The son of Thranduil sends an amused wink toward Aragorn, who lets out a soft laugh.
“And especially very modest,” Gimli grumbles into his beard.
Legolas shoots the dwarf a sharp look. Tadej, meanwhile, cannot help a small, quiet laugh. A reaction that does not escape the elf’s keen hearing, who returns the favor with a dark glare. The constant rivalry between Gimli and Legolas amuses him more than he would have thought. The endless jabs, the murderous looks, the biting remarks.
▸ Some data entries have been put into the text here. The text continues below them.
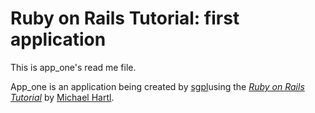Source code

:# Ruby on Rails Tutorial: first application

This is app_one's read me file. 

App_one is an application being created by [sgpl](https://github.com/sgpl)using the [*Ruby on Rails Tutorial*](http://railstutorial.org/)
by [Michael Hartl](http://michaelhartl.com/).

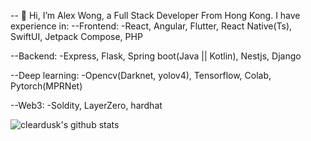 -- 👋 Hi, I’m Alex Wong, a Full Stack Developer From Hong Kong. I have experience in:
--Frontend:
-React, Angular, Flutter, React Native(Ts), SwiftUI, Jetpack Compose, PHP

--Backend:
-Express, Flask, Spring boot(Java || Kotlin), Nestjs, Django

--Deep learning:
-Opencv(Darknet, yolov4), Tensorflow, Colab, Pytorch(MPRNet)

--Web3:
-Soldity, LayerZero, hardhat

![cleardusk's github stats](https://github-readme-stats.vercel.app/api?username=Alex-Wong-HK&show_icons=true&count_private=true&hide=prs&theme=default_repocard)

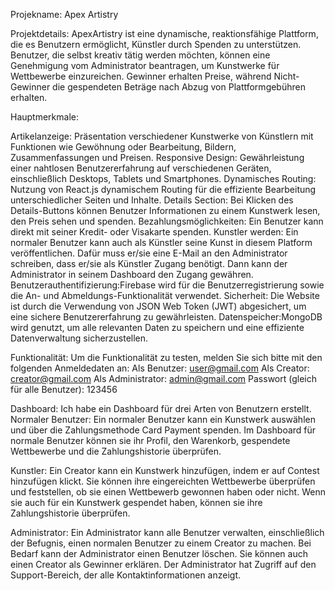 Projekname: Apex Artistry

Projektdetails:
ApexArtistry ist eine dynamische, reaktionsfähige Plattform, die es Benutzern ermöglicht, Künstler durch Spenden zu unterstützen. Benutzer, die selbst kreativ tätig werden möchten, können eine Genehmigung vom Administrator beantragen, um Kunstwerke für Wettbewerbe einzureichen. Gewinner erhalten Preise, während Nicht-Gewinner die gespendeten Beträge nach Abzug von Plattformgebühren erhalten.

Hauptmerkmale:

Artikelanzeige:
Präsentation verschiedener Kunstwerke von Künstlern mit Funktionen wie Gewöhnung oder Bearbeitung, Bildern, Zusammenfassungen und Preisen.
Responsive Design:
Gewährleistung einer nahtlosen Benutzererfahrung auf verschiedenen Geräten, einschließlich Desktops, Tablets und Smartphones.
Dynamisches Routing:
Nutzung von React.js dynamischem Routing für die effiziente Bearbeitung unterschiedlicher Seiten und Inhalte.
Details Section: Bei Klicken des Details-Buttons können Benutzer Informationen zu einem Kunstwerk lesen, den Preis sehen und spenden.
Bezahlungsmöglichkeiten: Ein Benutzer kann direkt mit seiner Kredit- oder Visakarte spenden.
Kunstler werden: Ein normaler Benutzer kann auch als Künstler seine Kunst in diesem Platform veröffentlichen. Dafür muss er/sie eine E-Mail an den Administrator schreiben, dass er/sie als Künstler Zugang benötigt. Dann kann der Administrator in seinem Dashboard den Zugang gewähren.
Benutzerauthentifizierung:Firebase wird für die Benutzerregistrierung sowie die An- und Abmeldungs-Funktionalität verwendet.
Sicherheit: Die Website ist durch die Verwendung von JSON Web Token (JWT) abgesichert, um eine sichere Benutzererfahrung zu gewährleisten.
Datenspeicher:MongoDB wird genutzt, um alle relevanten Daten zu speichern und eine effiziente Datenverwaltung sicherzustellen.

Funktionalität: Um die Funktionalität zu testen, melden Sie sich bitte mit den folgenden Anmeldedaten an:
Als Benutzer: user@gmail.com
Als Creator: creator@gmail.com
Als Administrator: admin@gmail.com
Passwort (gleich für alle Benutzer): 123456

Dashboard: Ich habe ein Dashboard für drei Arten von Benutzern erstellt.
Normaler Benutzer: Ein normaler Benutzer kann ein Kunstwerk auswählen und über die Zahlungsmethode Card Payment spenden. Im Dashboard für normale Benutzer können sie ihr Profil, den Warenkorb, gespendete Wettbewerbe und die Zahlungshistorie überprüfen.

Kunstler: Ein Creator kann ein Kunstwerk hinzufügen, indem er auf Contest hinzufügen klickt. Sie können ihre eingereichten Wettbewerbe überprüfen und feststellen, ob sie einen Wettbewerb gewonnen haben oder nicht. Wenn sie auch für ein Kunstwerk gespendet haben, können sie ihre Zahlungshistorie überprüfen.

Administrator: Ein Administrator kann alle Benutzer verwalten, einschließlich der Befugnis, einen normalen Benutzer zu einem Creator zu machen. Bei Bedarf kann der Administrator einen Benutzer löschen. Sie können auch einen Creator als Gewinner erklären. Der Administrator hat Zugriff auf den Support-Bereich, der alle Kontaktinformationen anzeigt.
All of it feels strangely reassuring.
For several days now, Tadej has been chaining hours of training. His new companions are doing everything they can to teach him how to handle weapons, at least well enough for him to defend himself. The sessions are grueling. Perhaps even worse than those he has known before. His body is covered in bruises, his muscles burn, every movement reminds him that he is not made for this. And yet, he keeps going. Without complaining. Without giving up.
Because this is not training to win a race. This is training to survive.
He knows what awaits them. He knows the trials to come. And he also knows that he will not survive long if he remains this vulnerable. Still, he has to admit that he is doing better than he imagined. Of course, he has neither Legolas’s grace nor Aragorn’s strength, and even less Boromir’s experience. But he is improving.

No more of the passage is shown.